Petricor


Pesadas nuvens escuras começam a se formar no céu, lentamente convertendo o dia em noite. O vento ganha força e faz as folhas nas árvores dançarem sob seu sopro decidido. Há um presságio inequívoco de chuva no ar, e isso, de certo modo, me alegra e conforta. Tenho predileção por esse clima. Amo dias chuvosos. Sou particularmente sensível ao petricor, esse aroma terroso que se eleva do solo quando a água o toca. Os estudiosos da mente humana chamam a essa inclinação de pluviofilia.
Estou sentado em minha biblioteca. Em breve, chegará o crepúsculo, e a escuridão, aos poucos, recobrirá os móveis e os livros. Sinto-me imerso numa atmosfera que lembra um romance gótico. É o ambiente ao qual pertenço, ou, ao menos, no qual melhor me reconheço. Nele, encontro a disposição ideal para a leitura, por exemplo, de "História Narrada ao Crepúsculo", de Stefan Zweig; de "O Morro dos Ventos Uivantes", de Emily Brontë; de "Drácula", de Bram Stoker; ou ainda, dos contos de E. T. A. Hoffmann e Edgar Allan Poe, sempre acompanhados por uma xícara generosa de café ou de chá, ao lado de minhas estatuetas e bustos clássicos.

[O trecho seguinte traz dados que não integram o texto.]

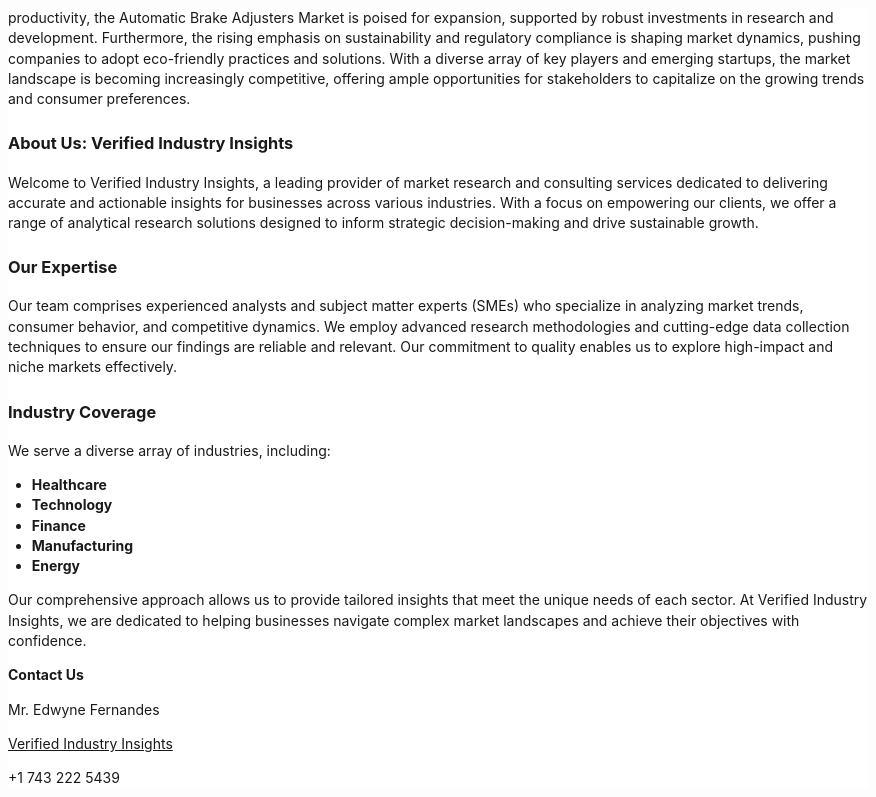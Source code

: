 productivity, the Automatic Brake Adjusters Market is poised for expansion, supported by robust investments in research and development. Furthermore, the rising emphasis on sustainability and regulatory compliance is shaping market dynamics, pushing companies to adopt eco-friendly practices and solutions. With a diverse array of key players and emerging startups, the market landscape is becoming increasingly competitive, offering ample opportunities for stakeholders to capitalize on the growing trends and consumer preferences.</p><h3>About Us: Verified Industry Insights</h3><p>Welcome to Verified Industry Insights, a leading provider of market research and consulting services dedicated to delivering accurate and actionable insights for businesses across various industries. With a focus on empowering our clients, we offer a range of analytical research solutions designed to inform strategic decision-making and drive sustainable growth.</p><h3>Our Expertise</h3><p>Our team comprises experienced analysts and subject matter experts (SMEs) who specialize in analyzing market trends, consumer behavior, and competitive dynamics. We employ advanced research methodologies and cutting-edge data collection techniques to ensure our findings are reliable and relevant. Our commitment to quality enables us to explore high-impact and niche markets effectively.</p><h3>Industry Coverage</h3><p>We serve a diverse array of industries, including:</p><ul><li><strong>Healthcare</strong></li><li><strong>Technology</strong></li><li><strong>Finance</strong></li><li><strong>Manufacturing</strong></li><li><strong>Energy</strong></li></ul><p>Our comprehensive approach allows us to provide tailored insights that meet the unique needs of each sector. At Verified Industry Insights, we are dedicated to helping businesses navigate complex market landscapes and achieve their objectives with confidence.</p><p><strong>Contact Us</strong></p><p>Mr. Edwyne Fernandes</p><p><a href="https://www.verifiedindustryinsights.com/">Verified Industry Insights</a></p><p>+1 743 222 5439</p>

Apesar de não ter sido um dia particularmente extenuante em termos objetivos, minha energia social encontra-se, como de hábito, completamente esgotada. Interações humanas, na maior parte das vezes, produzem em mim um desgaste considerável. São raras as ocasiões em que a sociabilidade se me apresenta como algo espontaneamente desejável. Em geral, o convívio prolongado me conduz a um estado de saturação silenciosa, no qual tudo o que anseio é recolhimento, distância e quietude. Quisera eu ser um urso e viver permanentemente no interior de minha caverna, num inverno eterno. Sou um homem polar. O frio e a chuva são os meus elementos naturais. O mundo exterior só me enfada e exaure. Tenho a alma de um monge sem hábito. Minha biblioteca é meu mosteiro particular. 
Hoje, porém, não há irritação, tampouco impaciência. Pelo contrário: sinto-me estranhamente pacificado comigo mesmo e, de maneira mais ampla, com os demais homens que habitam este pálido e atribulado ponto azul perdido e solitário na periferia do cosmos. É plausível que seja por influência do clima. A chuva tem o dom de apaziguar o meu espírito. Mal posso esperar pelo petricor.